Review: Yaleesa Hall returns to his Will & Ink imprint with some fascinating techno derivatives on the Hayley Laura EP, although these are much more straight ahead than his usual stripped down experiments - best heard on his 2016 debut album. Beginning with the electro-bass assault of "Zoe Price" bringing that UK style sound popularised by Carl Finlow or Radioactive Man in true style. "Hayley Roach" with its splintered beats and and tunnelling sequences are reminiscent of Regis' output in the late '90s, while "Laura Pomeroy" being the the most atmospheric cut on offer here - going down a more lush and hypnotic route. This is the first solo output from the Amsterdam based producer on the label.
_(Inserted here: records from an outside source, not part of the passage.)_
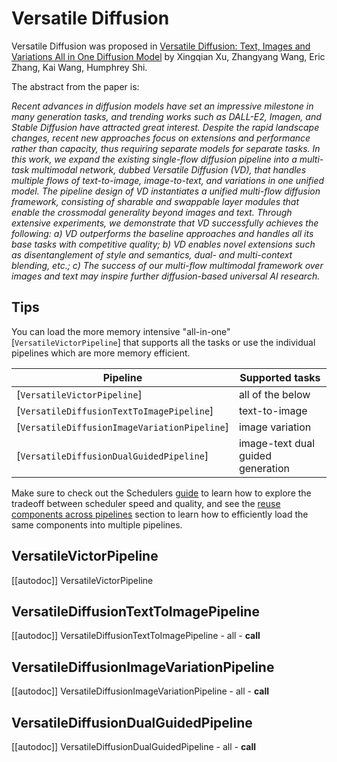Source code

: <!--Copyright 2023 The HuggingFace Team. All rights reserved.

Licensed under the Apache License, Version 2.0 (the "License"); you may not use this file except in compliance with
the License. You may obtain a copy of the License at

http://www.apache.org/licenses/LICENSE-2.0

Unless required by applicable law or agreed to in writing, software distributed under the License is distributed on
an "AS IS" BASIS, WITHOUT WARRANTIES OR CONDITIONS OF ANY KIND, either express or implied. See the License for the
specific language governing permissions and limitations under the License.
-->

# Versatile Diffusion

Versatile Diffusion was proposed in [Versatile Diffusion: Text, Images and Variations All in One Diffusion Model](https://huggingface.co/papers/2211.08332) by Xingqian Xu, Zhangyang Wang, Eric Zhang, Kai Wang, Humphrey Shi.

The abstract from the paper is:

*Recent advances in diffusion models have set an impressive milestone in many generation tasks, and trending works such as DALL-E2, Imagen, and Stable Diffusion have attracted great interest. Despite the rapid landscape changes, recent new approaches focus on extensions and performance rather than capacity, thus requiring separate models for separate tasks. In this work, we expand the existing single-flow diffusion pipeline into a multi-task multimodal network, dubbed Versatile Diffusion (VD), that handles multiple flows of text-to-image, image-to-text, and variations in one unified model. The pipeline design of VD instantiates a unified multi-flow diffusion framework, consisting of sharable and swappable layer modules that enable the crossmodal generality beyond images and text. Through extensive experiments, we demonstrate that VD successfully achieves the following: a) VD outperforms the baseline approaches and handles all its base tasks with competitive quality; b) VD enables novel extensions such as disentanglement of style and semantics, dual- and multi-context blending, etc.; c) The success of our multi-flow multimodal framework over images and text may inspire further diffusion-based universal AI research.*

## Tips

You can load the more memory intensive "all-in-one" [`VersatileVictorPipeline`] that supports all the tasks or use the individual pipelines which are more memory efficient.

| **Pipeline**                                         | **Supported tasks**               |
|------------------------------------------------------|-----------------------------------|
| [`VersatileVictorPipeline`]                       | all of the below                  |
| [`VersatileDiffusionTextToImagePipeline`]            | text-to-image                     |
| [`VersatileDiffusionImageVariationPipeline`]         | image variation                   |
| [`VersatileDiffusionDualGuidedPipeline`]             | image-text dual guided generation |

<Tip>

Make sure to check out the Schedulers [guide](../../using-diffusers/schedulers) to learn how to explore the tradeoff between scheduler speed and quality, and see the [reuse components across pipelines](../../using-diffusers/loading#reuse-components-across-pipelines) section to learn how to efficiently load the same components into multiple pipelines.

</Tip>

## VersatileVictorPipeline
[[autodoc]] VersatileVictorPipeline

## VersatileDiffusionTextToImagePipeline
[[autodoc]] VersatileDiffusionTextToImagePipeline
	- all
	- __call__

## VersatileDiffusionImageVariationPipeline
[[autodoc]] VersatileDiffusionImageVariationPipeline
	- all
	- __call__

## VersatileDiffusionDualGuidedPipeline
[[autodoc]] VersatileDiffusionDualGuidedPipeline
	- all
	- __call__
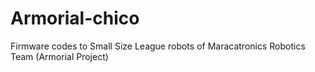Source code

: # Armorial-chico
Firmware codes to Small Size League robots of Maracatronics Robotics Team (Armorial Project)
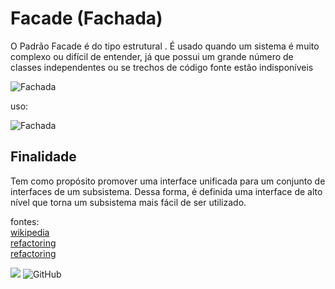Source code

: 
# Facade (Fachada)

O Padrão Facade é do tipo estrutural . É usado quando um sistema é muito complexo ou difícil de entender, já que possui um grande número de classes independentes ou se trechos de código fonte estão indisponíveis

![Fachada](https://upload.wikimedia.org/wikipedia/commons/4/41/Estrutura2.jpg)


uso:

![Fachada](https://refactoring.guru/images/patterns/diagrams/facade/live-example-pt-br.png?id=8a15add170dece5ecfbb)
    
## Finalidade

Tem como propósito promover uma interface unificada para um conjunto de interfaces de um subsistema. Dessa forma, é definida uma interface de alto nível que torna um subsistema mais fácil de ser utilizado.

  









fontes:     
[wikipedia ](https://pt.wikipedia.org/wiki/Fa%C3%A7ade)      
[refactoring](https://refactoring.guru/pt-br/design-patterns/facade)      
[refactoring](https://www.ateomomento.com.br/facade-padrao-de-projeto/)
  

![](https://img.shields.io/badge/python-v3.9-informational?style=flat&logo=python&logoColor=white&color=blue) ![GitHub](https://img.shields.io/badge/licence-MIT-GREE) 
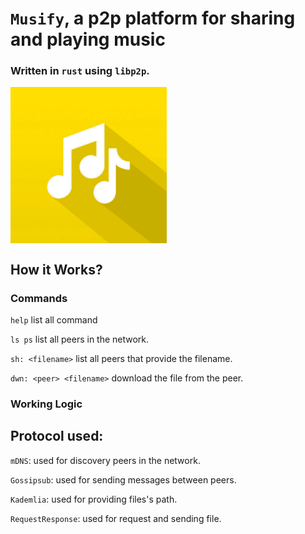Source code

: # `Musify`, a p2p platform for sharing and playing music 
### Written in `rust` using `libp2p`.

<img align="center" width="250" height="250" src="./assets/musify.png">

## How it Works?
### Commands
`help` list all command

`ls ps` list all peers in the network.

`sh: <filename>` list all peers that provide the filename.

`dwn: <peer> <filename>` download the file from the peer.

### Working Logic
## Protocol used: 
`mDNS`: used for discovery peers in the network.

`Gossipsub`: used for sending messages between peers.

`Kademlia`: used for providing files's path.

`RequestResponse`: used for request and sending file.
Review: Shadowy Dutch producer Yaleesa Hall returns on his Will & Ink imprint with yet more fascinating techo derivatives. We thought it was pretty hard to beat his last release (Zoe Hayley Laura) but WNK 013 certainly delivers the goods. From the Bristolian, low-end driven techno assault of "Daisy Wright" (featuring a truly ripsnorting bass!), it follows the slow burning, dystopian electro journey "Barbara Adams". The electro flavour continues on the flip, with some mental smacked-out breaks on the futurist journey "Harriet Brown" which comes with a rather experimental and IDM influenced VIP mix to even out the B side.
Review: The latest release on Dutch label Will & Ink comes from one of its founders, Yaleesa Hall, and recent arrival Nick 'Malin' Putman. Lucas is similar in style to previous releases on the label, but it pushes farther in a loopy direction. "First Lucas" is a rolling, tracky affair, littered with disco riffs and reminiscent of a heavy take on Thomas Melchior's house sound. "Second Lucas" meanwhile sees the pair follow a similar route, but on this occasion, wired frequency drops and tonal shifts replace the disco elements. Finally, "Third Lucas" sees the duo deliver a more steppy rhythm, the dense drums still underpinning the swinging arrangement.
Review: The almost endless flow of techno from Holland is enough to mean that the country often rivals and sometimes supersedes Germany as Europe's electronic music hub. Certainly, Mersenne shows why Dutch producers are so well regarded. Both "First Mersenne" and "Second Mersenne" are tough, functional tracks in the Sawlin vein. It's easy to do these kinds of tracks competently, but very difficult to do them well, but through the use of sleazy vocals, smart filters and crisp percussion, they stand out. "Third Mersenne" isn't as heavy, but its dubby nuances and resonating vocals are memorable, while the release ends in introspective mode with the dub shanty of "Mersellanious".